In the third quarter of fiscal 2026, Cisco reported total non-GAAP operating expenses of $5.05 billion, up 4.6% year over year. As a percentage of revenues, operating expenses declined 220 bps year over year.

Cisco still delivered operating leverage, posting a non-GAAP operating margin of 34.2% on non-GAAP operating expenses of $5 billion.

CSCO’s Balance Sheet Details

As of April 25, 2026, cash and cash equivalents and investments totaled $16.64 billion, which increased from $15.8 billion as of Jan. 24, 2026. Total debt was $31.30 billion as of April 25, 2026. 
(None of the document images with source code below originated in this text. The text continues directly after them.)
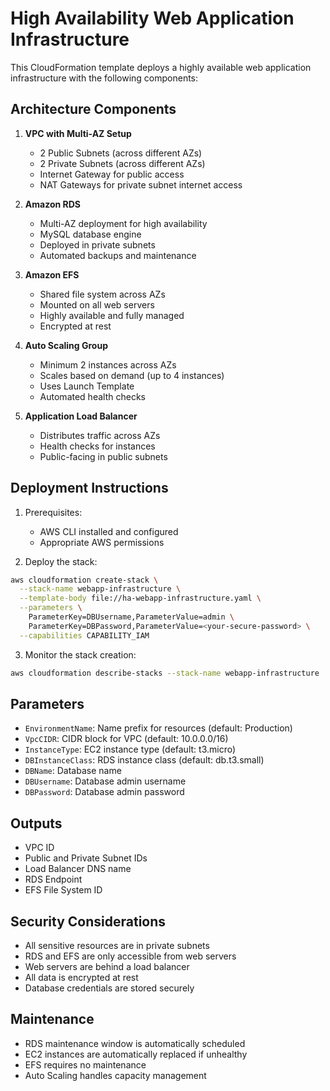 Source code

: # High Availability Web Application Infrastructure

This CloudFormation template deploys a highly available web application infrastructure with the following components:

## Architecture Components

1. **VPC with Multi-AZ Setup**
   - 2 Public Subnets (across different AZs)
   - 2 Private Subnets (across different AZs)
   - Internet Gateway for public access
   - NAT Gateways for private subnet internet access

2. **Amazon RDS**
   - Multi-AZ deployment for high availability
   - MySQL database engine
   - Deployed in private subnets
   - Automated backups and maintenance

3. **Amazon EFS**
   - Shared file system across AZs
   - Mounted on all web servers
   - Highly available and fully managed
   - Encrypted at rest

4. **Auto Scaling Group**
   - Minimum 2 instances across AZs
   - Scales based on demand (up to 4 instances)
   - Uses Launch Template
   - Automated health checks

5. **Application Load Balancer**
   - Distributes traffic across AZs
   - Health checks for instances
   - Public-facing in public subnets

## Deployment Instructions

1. Prerequisites:
   - AWS CLI installed and configured
   - Appropriate AWS permissions

2. Deploy the stack:
```bash
aws cloudformation create-stack \
  --stack-name webapp-infrastructure \
  --template-body file://ha-webapp-infrastructure.yaml \
  --parameters \
    ParameterKey=DBUsername,ParameterValue=admin \
    ParameterKey=DBPassword,ParameterValue=<your-secure-password> \
  --capabilities CAPABILITY_IAM
```

3. Monitor the stack creation:
```bash
aws cloudformation describe-stacks --stack-name webapp-infrastructure
```

## Parameters

- `EnvironmentName`: Name prefix for resources (default: Production)
- `VpcCIDR`: CIDR block for VPC (default: 10.0.0.0/16)
- `InstanceType`: EC2 instance type (default: t3.micro)
- `DBInstanceClass`: RDS instance class (default: db.t3.small)
- `DBName`: Database name
- `DBUsername`: Database admin username
- `DBPassword`: Database admin password

## Outputs

- VPC ID
- Public and Private Subnet IDs
- Load Balancer DNS name
- RDS Endpoint
- EFS File System ID

## Security Considerations

- All sensitive resources are in private subnets
- RDS and EFS are only accessible from web servers
- Web servers are behind a load balancer
- All data is encrypted at rest
- Database credentials are stored securely

## Maintenance

- RDS maintenance window is automatically scheduled
- EC2 instances are automatically replaced if unhealthy
- EFS requires no maintenance
- Auto Scaling handles capacity management
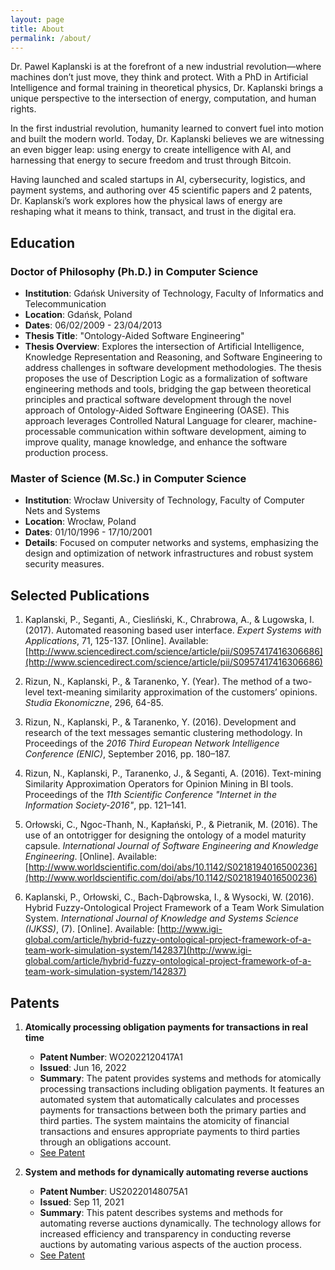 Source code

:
 ```yaml
---
layout: page
title: About
permalink: /about/
---
```


Dr. Pawel Kaplanski is at the forefront of a new industrial revolution—where machines don’t just move, they think and protect. With a PhD in Artificial Intelligence and formal training in theoretical physics, Dr. Kaplanski brings a unique perspective to the intersection of energy, computation, and human rights.

In the first industrial revolution, humanity learned to convert fuel into motion and built the modern world. Today, Dr. Kaplanski believes we are witnessing an even bigger leap: using energy to create intelligence with AI, and harnessing that energy to secure freedom and trust through Bitcoin.

Having launched and scaled startups in AI, cybersecurity, logistics, and payment systems, and authoring over 45 scientific papers and 2 patents, Dr. Kaplanski’s work explores how the physical laws of energy are reshaping what it means to think, transact, and trust in the digital era.

## Education

### Doctor of Philosophy (Ph.D.) in Computer Science
- **Institution**: Gdańsk University of Technology, Faculty of Informatics and Telecommunication
- **Location**: Gdańsk, Poland
- **Dates**: 06/02/2009 - 23/04/2013
- **Thesis Title**: "Ontology-Aided Software Engineering"
- **Thesis Overview**: Explores the intersection of Artificial Intelligence, Knowledge Representation and Reasoning, and Software Engineering to address challenges in software development methodologies. The thesis proposes the use of Description Logic as a formalization of software engineering methods and tools, bridging the gap between theoretical principles and practical software development through the novel approach of Ontology-Aided Software Engineering (OASE). This approach leverages Controlled Natural Language for clearer, machine-processable communication within software development, aiming to improve quality, manage knowledge, and enhance the software production process.

### Master of Science (M.Sc.) in Computer Science
- **Institution**: Wrocław University of Technology, Faculty of Computer Nets and Systems
- **Location**: Wrocław, Poland
- **Dates**: 01/10/1996 - 17/10/2001
- **Details**: Focused on computer networks and systems, emphasizing the design and optimization of network infrastructures and robust system security measures.


## Selected Publications

1. Kaplanski, P., Seganti, A., Ciesliński, K., Chrabrowa, A., & Lugowska, I. (2017). Automated reasoning based user interface. *Expert Systems with Applications*, 71, 125-137. [Online]. Available: [http://www.sciencedirect.com/science/article/pii/S0957417416306686](http://www.sciencedirect.com/science/article/pii/S0957417416306686)

2. Rizun, N., Kaplanski, P., & Taranenko, Y. (Year). The method of a two-level text-meaning similarity approximation of the customers’ opinions. *Studia Ekonomiczne*, 296, 64-85.

3. Rizun, N., Kaplanski, P., & Taranenko, Y. (2016). Development and research of the text messages semantic clustering methodology. In Proceedings of the *2016 Third European Network Intelligence Conference (ENIC)*, September 2016, pp. 180–187.

4. Rizun, N., Kaplanski, P., Taranenko, J., & Seganti, A. (2016). Text-mining Similarity Approximation Operators for Opinion Mining in BI tools. Proceedings of the *11th Scientific Conference "Internet in the Information Society-2016"*, pp. 121–141.

5. Orłowski, C., Ngoc-Thanh, N., Kapłański, P., & Pietranik, M. (2016). The use of an ontotrigger for designing the ontology of a model maturity capsule. *International Journal of Software Engineering and Knowledge Engineering*. [Online]. Available: [http://www.worldscientific.com/doi/abs/10.1142/S0218194016500236](http://www.worldscientific.com/doi/abs/10.1142/S0218194016500236)

6. Kaplanski, P., Orłowski, C., Bach-Dąbrowska, I., & Wysocki, W. (2016). Hybrid Fuzzy-Ontological Project Framework of a Team Work Simulation System. *International Journal of Knowledge and Systems Science (IJKSS)*, (7). [Online]. Available: [http://www.igi-global.com/article/hybrid-fuzzy-ontological-project-framework-of-a-team-work-simulation-system/142837](http://www.igi-global.com/article/hybrid-fuzzy-ontological-project-framework-of-a-team-work-simulation-system/142837)

## Patents

1. **Atomically processing obligation payments for transactions in real time**
   - **Patent Number**: WO2022120417A1
   - **Issued**: Jun 16, 2022
   - **Summary**: The patent provides systems and methods for atomically processing transactions including obligation payments. It features an automated system that automatically calculates and processes payments for transactions between both the primary parties and third parties. The system maintains the atomicity of financial transactions and ensures appropriate payments to third parties through an obligations account.
   - [See Patent](https://patents.google.com/patent/WO2022120417A1/en)

2. **System and methods for dynamically automating reverse auctions**
   - **Patent Number**: US20220148075A1
   - **Issued**: Sep 11, 2021
   - **Summary**: This patent describes systems and methods for automating reverse auctions dynamically. The technology allows for increased efficiency and transparency in conducting reverse auctions by automating various aspects of the auction process.
   - [See Patent](https://patents.google.com/patent/US20220148075A1)
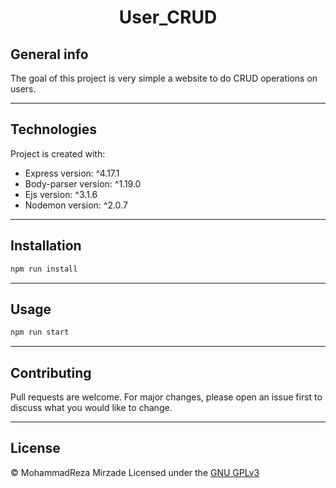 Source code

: <h1 align="center"> User_CRUD </h1>

## General info
The goal of this project is very simple a website to do CRUD operations on users.

---  

## Technologies
Project is created with:
* Express version: ^4.17.1
* Body-parser version: ^1.19.0
* Ejs version: ^3.1.6
* Nodemon version: ^2.0.7
    
---

## Installation
```bash
npm run install
```

---

## Usage
```bash
npm run start
```

---

## Contributing
Pull requests are welcome. For major changes, please open an issue first to discuss what you would like to change.

---

## License
© MohammadReza Mirzade
Licensed under the  [GNU GPLv3](LICENSE)
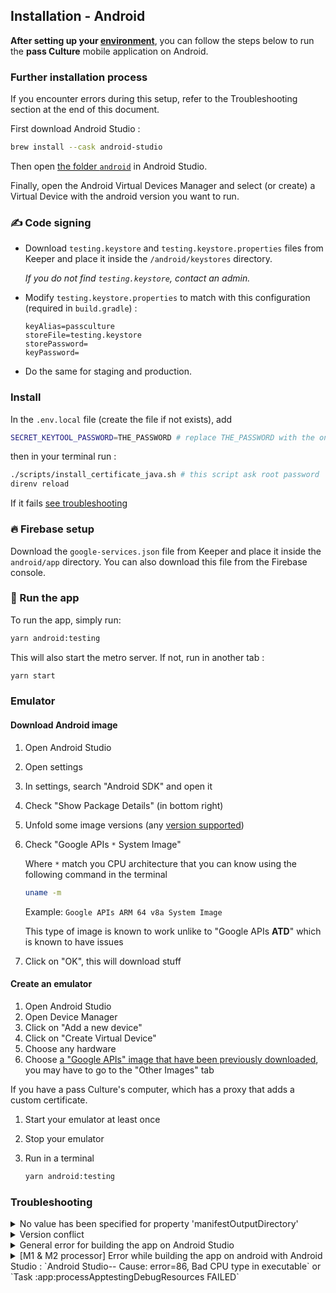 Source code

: ## Installation - Android

**After setting up your [environment](./setup.md)**, you can follow the steps below to run the **pass Culture** mobile application on Android.

### Further installation process

If you encounter errors during this setup, refer to the Troubleshooting section at the end of this document.

First download Android Studio :

```sh
brew install --cask android-studio
```

Then open [the folder `android`](./android/) in Android Studio.

Finally, open the Android Virtual Devices Manager and select (or create) a Virtual Device with the android version you want to run.

### ✍️ Code signing

- Download `testing.keystore` and `testing.keystore.properties` files from Keeper and place it inside the `/android/keystores` directory.

  _If you do not find `testing.keystore`, contact an admin._

- Modify `testing.keystore.properties` to match with this configuration (required in `build.gradle`) :

  ```
  keyAlias=passculture
  storeFile=testing.keystore
  storePassword=
  keyPassword=
  ```

- Do the same for staging and production.

### Install

In the `.env.local` file (create the file if not exists), add

```sh
SECRET_KEYTOOL_PASSWORD=THE_PASSWORD # replace THE_PASSWORD with the one from Keeper search for "Android keytool password"
```

then in your terminal run :

```sh
./scripts/install_certificate_java.sh # this script ask root password
direnv reload
```

If it fails [see troubleshooting](./setup.md#troubleshooting)

### 🔥 Firebase setup

Download the `google-services.json` file from Keeper and place it inside the `android/app` directory. You can also download this file from the Firebase console.

### 🚀 Run the app

To run the app, simply run:

```sh
yarn android:testing
```

This will also start the metro server. If not, run in another tab :

```sh
yarn start
```

### Emulator

#### Download Android image

1. Open Android Studio
1. Open settings
1. In settings, search "Android SDK" and open it
1. Check "Show Package Details" (in bottom right)
1. Unfold some image versions (any [version supported](../../android/build.gradle))
1. Check "Google APIs `*` System Image"

   Where `*` match you CPU architecture that you can know using the following command in the terminal

   ```sh
   uname -m
   ```

   Example: `Google APIs ARM 64 v8a System Image`

   This type of image is known to work unlike to "Google APIs **ATD**" which is known to have issues

1. Click on "OK", this will download stuff

#### Create an emulator

1. Open Android Studio
1. Open Device Manager
1. Click on "Add a new device"
1. Click on "Create Virtual Device"
1. Choose any hardware
1. Choose [a "Google APIs" image that have been previously downloaded](#download-android-image), you may have to go to the "Other Images" tab

If you have a pass Culture's computer, which has a proxy that adds a custom certificate.

1. Start your emulator at least once
1. Stop your emulator
1. Run in a terminal

   ```sh
   yarn android:testing
   ```

### Troubleshooting

<details>
  <summary>No value has been specified for property 'manifestOutputDirectory'</summary>

In Android Studio: File > Settings > Experimental > Gradle -> uncheck "Only sync the active variant" checkbox.

En cas de soucis avec le JDK installer via `brew install --cask temurin@17` et ajouter le chemin `JAVA_HOME=/Library/Java/JavaVirtualMachines/temurin-17.jdk/Contents/Home` dans .zshrc

</details>
<details>
  <summary>Version conflict</summary>

It happens when you try to install with a build number _lower_ than the one already installed.

- Ensure that there is one

```bash
$ yarn run-android | grep 'INSTALL_FAILED_VERSION_DOWNGRADE'
```

- If no line containing `'INSTALL_FAILED_VERSION_DOWNGRADE'` is caught, this is not the problem
- If a line with `'INSTALL_FAILED_VERSION_DOWNGRADE'` is caught
→ **Uninstall the app on your emulator before building:**
</details>
<details>
  <summary>General error for building the app on Android Studio</summary>

These are the general solutions for errors :

run `cd android && ./gradlew clean` to clear the build directory.

on the root of the repository : `rm -rf node_modules` then `yarn` or `yarn install`, this will delete all the installed modules from the repo then reinstalled it.

Try to invalidate the cache: in Android Studio > open project's android folder > file tab > Invalidate caches/restart > Invalidate and restart

If you're on M1 or M2 Mac and the problem still remains, see the error below.

</details>
<details>
  <summary>[M1 & M2 processor] Error while building the app on android with Android Studio : `Android Studio-- Cause: error=86, Bad CPU type in executable` or `Task :app:processApptestingDebugResources FAILED`</summary>

If you get this error on M1 or M2 Mac, installing Rosetta 2 should solve the issue. You can install it with this command : `softwareupdate --install-rosetta`.

Rosetta will allow applications requiring Intel processor to run on M1 & M2 Mac.

</details>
The remaining performance obligations (RPO) at the end of the third quarter of fiscal 2026 were $43.5 billion, up 4% year over year. Product RPO increased 6% year over year, of which long-term RPO was $11.7 billion, up 6% year over year. Services RPO was up 2% year over year.

The company returned $2.912 billion to shareholders, including dividends of 42 cents per share and $1.252 billion in share repurchases, with $9.6 billion remaining under the repurchase authorization.

CSCO Lifts Outlook and Details Restructuring Plans

Cisco’s guidance pointed to a strong finish to fiscal 2026. For the fourth quarter of fiscal 2026, the company expects revenues of $16.7 billion to $16.9 billion and non-GAAP earnings of $1.16 to $1.18 per share.

For fiscal 2026, management raised its outlook to revenue of $62.8 billion to $63.0 billion and non-GAAP earnings of $4.27 to $4.29 per share. 

Cisco also announced a restructuring plan to reallocate resources toward silicon, optics, security and AI, and expects up to $1 billion of pretax charges, including roughly $450 million in the fourth quarter of fiscal 2026, with the remainder in fiscal 2027.

How Have Estimates Been Moving Since Then?

In the past month, investors have witnessed a upward trend in fresh estimates.

The consensus estimate has shifted 7.44% due to these changes.

VGM Scores

Currently, Cisco has a subpar Growth Score of D, however its Momentum Score is doing a lot better with an A. However, the stock has a score of F on the value side, putting it in the bottom 20% quintile for this investment strategy.

Overall, the stock has an aggregate VGM Score of F. If you aren't focused on one strategy, this score is the one you should be interested in.

Outlook

Estimates have been trending upward for the stock, and the magnitude of these revisions looks promising. It comes with little surprise Cisco has a Zacks Rank #2 (Buy). We expect an above average return from the stock in the next few months.